**GOAL OF THE EXERCISE**
Go through the material below and tally every line with the string "TemplateHelperProviderExtension". Reply with the number only.

>>>

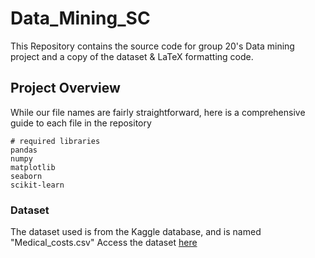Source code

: # Data_Mining_SC
This Repository contains the source code for group 20's Data mining project and a copy of the dataset &amp; LaTeX formatting code.
## Project Overview
While our file names are fairly straightforward, here is a comprehensive guide to each file in the repository
```
# required libraries
pandas 
numpy 
matplotlib
seaborn
scikit-learn
```
### Dataset
The dataset used is from the Kaggle database, and is named "Medical_costs.csv"
Access the dataset [here](https://www.kaggle.com/datasets/waqi786/medical-costs)
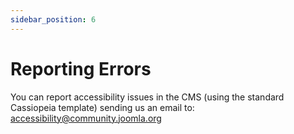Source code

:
 ```yaml
---
sidebar_position: 6
---
```

Reporting Errors
===========
You can report accessibility issues in the CMS (using the standard Cassiopeia template) sending us an email to: [accessibility@community.joomla.org](mailto:accessibility@community.joomla.org)

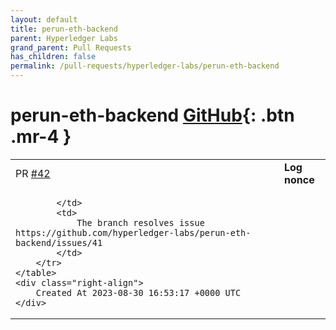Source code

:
 ```yaml
---
layout: default
title: perun-eth-backend
parent: Hyperledger Labs
grand_parent: Pull Requests
has_children: false
permalink: /pull-requests/hyperledger-labs/perun-eth-backend
---
```


# perun-eth-backend <span class="fs-3 right-align">[GitHub](https://github.com/hyperledger-labs/perun-eth-backend){: .btn .mr-4 }</span>


<div>
    <table>
        <tr>
            <td>
                PR <a href="https://github.com/hyperledger-labs/perun-eth-backend/pull/42" class=".btn">#42</a>
            </td>
            <td>
                <b>
                    Log nonce
                </b>
            </td>
        </tr>
        <tr>
            <td>
                
            </td>
            <td>
                The branch resolves issue https://github.com/hyperledger-labs/perun-eth-backend/issues/41
            </td>
        </tr>
    </table>
    <div class="right-align">
        Created At 2023-08-30 16:53:17 +0000 UTC
    </div>
</div>

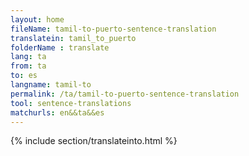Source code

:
 ```yaml
---
layout: home
fileName: tamil-to-puerto-sentence-translation
translatein: tamil_to_puerto
folderName : translate
lang: ta
from: ta
to: es
langname: tamil-to
permalink: /ta/tamil-to-puerto-sentence-translation
tool: sentence-translations
matchurls: en&&ta&&es
---
```

{% include section/translateinto.html %}
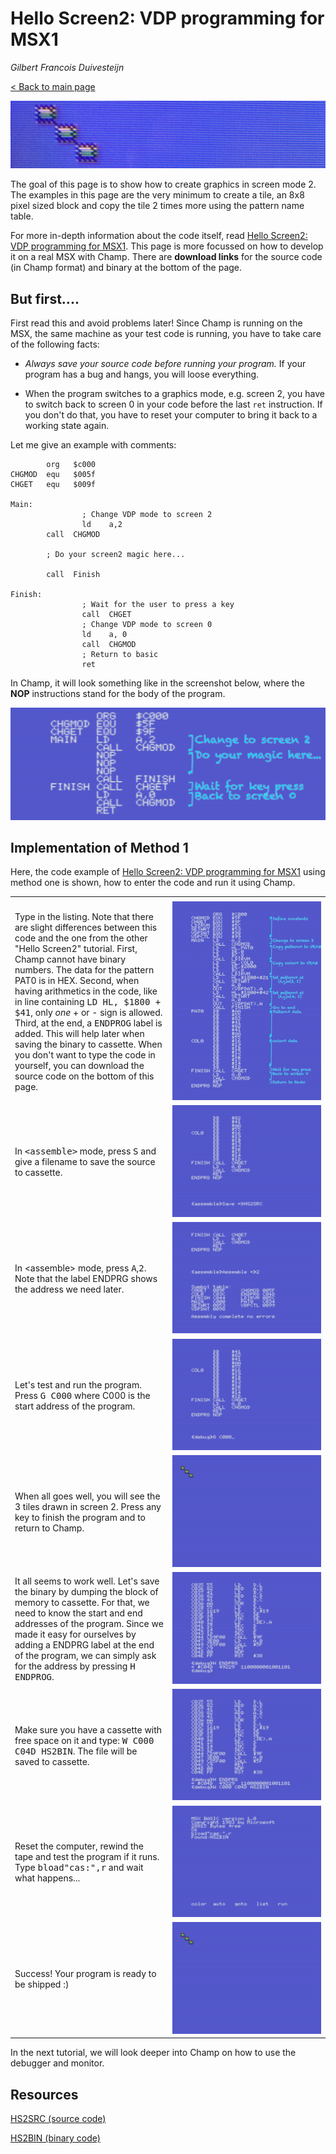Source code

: # Hello Screen2: VDP programming for MSX1

_Gilbert Francois Duivesteijn_

[< Back to main page](index.html)

![](04_helloscreen2_title.jpg)

The goal of this page is to show how to create graphics in screen mode 2. The examples in this page are the very minimum to create a tile, an 8x8 pixel sized block and copy the tile 2 times more using the pattern name table.

For more in-depth information about the code itself, read [Hello Screen2: VDP programming for MSX1](04_helloscreen2.html). This page is more focussed on how to develop it on a real MSX with Champ. There are **download links** for the source code (in Champ format) and binary at the bottom of the page.

## But first....

First read this and avoid problems later! Since Champ is running on the MSX, the same machine as your test code is running, you  have to take care of the following facts:

- *Always save your source code before running your program.* If your program has a bug and hangs, you will loose everything.

- When the program switches to a graphics mode, e.g. screen 2, you have to switch back to screen 0 in your code before the last `ret` instruction. If you don't do that, you have to reset your computer to bring it back to a working state again.

Let me give an example with comments: 

```assembly
        org   $c000
CHGMOD  equ   $005f
CHGET   equ   $009f

Main:
				; Change VDP mode to screen 2
				ld    a,2
        call  CHGMOD
        
        ; Do your screen2 magic here...
        
        call  Finish

Finish:
				; Wait for the user to press a key
				call  CHGET
				; Change VDP mode to screen 0
				ld    a, 0
				call  CHGMOD
				; Return to basic
				ret
```



In Champ, it will look something like in the screenshot below, where the **NOP** instructions stand for the body of the program.

![champ](04_helloscreen2_champ0002.png)


## Implementation of Method 1

Here, the code example of [Hello Screen2: VDP programming for MSX1](04_helloscreen2.html) using method one is shown, how to enter the code and run it using Champ.

<table>
    <tr>
        <td style="width: 50%;"></td>
        <td style="width: 50%;"></td>
    </tr>
    <tr>
        <td>Type in the listing. Note that there are slight differences between this code and the one from the other "Hello Screen2" tutorial. First, Champ cannot have binary numbers. The data for the pattern PAT0 is in HEX. Second, when having arithmetics in the code, like in line containing <tt>LD HL, $1800 + $41</tt>, only <i>one</i> + or - sign is allowed. Third, at the end, a <tt>ENDPROG</tt> label is added. This will help later when saving the binary to cassette. When you don't want to type the code in yourself, you can download the source code on the bottom of this page.</td>
        <td><img src="04_helloscreen2_champ0002a.png"></td>
    </tr>
    <tr>
        <td>In <tt>&lt;assemble&gt;</tt> mode, press <tt>S</tt> and give a filename to save the source to cassette.</td>
        <td><img src="04_helloscreen2_champ0004.png"></td>
    </tr>
    <tr>
        <td>In &lt;assemble&gt; mode, press <tt>A</tt>,<tt>2</tt>. Note that the label ENDPRG shows the address we need later.</td>
        <td><img src="04_helloscreen2_champ0005.png"></td>
    </tr>
    <tr>
        <td>Let's test and run the program. Press <tt>G C000</tt> where C000 is the start address of the program.</td>
        <td><img src="04_helloscreen2_champ0006.png"></td>
    </tr>
    <tr>
        <td>When all goes well, you will see the 3 tiles drawn in screen 2. Press any key to finish the program and to return to Champ.</td>
        <td><img src="04_helloscreen2_champ0007.png"></td>
    </tr>
    <tr>
        <td>It all seems to work well. Let's save the binary by dumping the block of memory to cassette. For that, we need to know the start and end addresses of the program. Since we made it easy for ourselves by adding a ENDPRG label at the end of the program, we can simply ask for the address by pressing <tt>H ENDPROG</tt>. </td>
        <td><img src="04_helloscreen2_champ0008.png"></td>
    </tr>
    <tr>
        <td>Make sure you have a cassette with free space on it and type: <tt>W C000 C04D HS2BIN</tt>. The file will be saved to cassette.</td>
        <td><img src="04_helloscreen2_champ0009.png"></td>
    </tr>
    <tr>
        <td>Reset the computer, rewind the tape and test the program if it runs. Type <tt>bload"cas:",r</tt> and wait what happens...</td>
        <td><img src="04_helloscreen2_champ0010.png"></td>
    </tr>
    <tr>
        <td>Success! Your program is ready to be shipped :)</td>
        <td><img src="04_helloscreen2_champ0007.png"></td>
    </tr>
</table>

In the next tutorial, we will look deeper into Champ on how to use the debugger and monitor.

## Resources

[HS2SRC (source code)](04_helloscreen2_src.wav)

[HS2BIN (binary code)](04_helloscreen2_bin.wav)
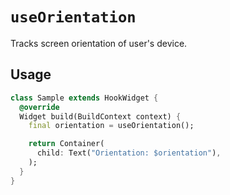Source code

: # `useOrientation`

Tracks screen orientation of user's device.

## Usage

```dart
class Sample extends HookWidget {
  @override
  Widget build(BuildContext context) {
    final orientation = useOrientation();

    return Container(
      child: Text("Orientation: $orientation"),
    );
  }
}
```
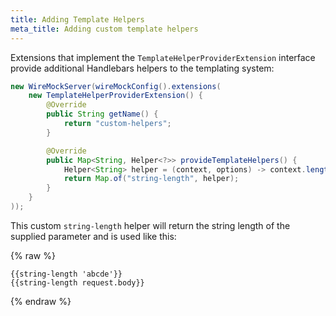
 ```yaml
---
title: Adding Template Helpers
meta_title: Adding custom template helpers
---
```


Extensions that implement the `TemplateHelperProviderExtension` interface provide additional Handlebars helpers to the templating system:

```java
new WireMockServer(wireMockConfig().extensions(
    new TemplateHelperProviderExtension() {
        @Override
        public String getName() {
            return "custom-helpers";
        }

        @Override
        public Map<String, Helper<?>> provideTemplateHelpers() {
            Helper<String> helper = (context, options) -> context.length();
            return Map.of("string-length", helper);
        }
    }
));
```

This custom `string-length` helper will return the string length of the supplied parameter and is used like this:

{% raw %}

```
{{string-length 'abcde'}}
{{string-length request.body}}
```

{% endraw %}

<<<

**WRITTEN ANSWER**
2